Thursday, March 27
Quackenbush Edition
Top Story
- That security breach that Oracle claims didn't happen seems increasingly to have, y'know, the opposite of that. (The Register)
Sample data reportedly checks out. Passwords contained in the files are securely hashed and haven't been decrypted - yet. And hopefully the managers of corporate Oracle Cloud accounts wouldn't be reusing emails and passwords from other less-secure platforms oh who am I kidding.
Tech News
- I have all the parts for my new PC except for that 128GB RAM kit I ordered from Amazon. The only thing that has changed there is the price from Amazon UK has increased 26% and Amazon US and Germany are completely out of stock.

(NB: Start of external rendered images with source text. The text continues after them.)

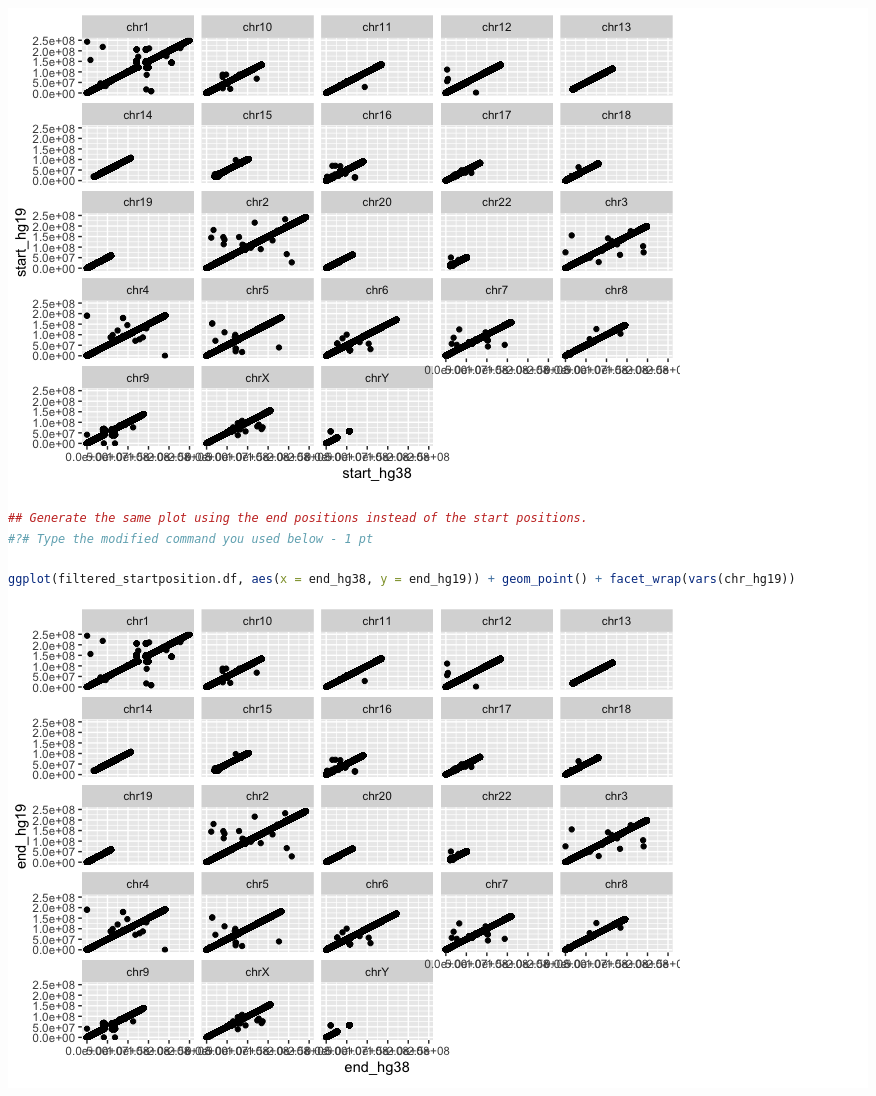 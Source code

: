 ![](Assignment4_files/figure-gfm/unnamed-chunk-7-1.png)

``` r
## Generate the same plot using the end positions instead of the start positions. 
#?# Type the modified command you used below - 1 pt

ggplot(filtered_startposition.df, aes(x = end_hg38, y = end_hg19)) + geom_point() + facet_wrap(vars(chr_hg19))
```

![](Assignment4_files/figure-gfm/unnamed-chunk-7-2.png)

- A launch delay in Grand Theft Auto 6 could tank the games industry if it weren't already dead. (Hot Hardware)
A truly stupid article not worthy of anyone's time.
- It's not just western companies that are leaking supposedly secure data. So is China's massive censorship-industrial complex. (Tech Crunch)
Censoring the public but leaving all the censored information... Public.
Great move there, guys.
- The Fusion Dock Pro 3 is a powerful Thunderbolt 5 laptop dock. (Notebook Check)
Available now from (checks notes) "iVANKY".
Come on, guys. It's like you're not even trying.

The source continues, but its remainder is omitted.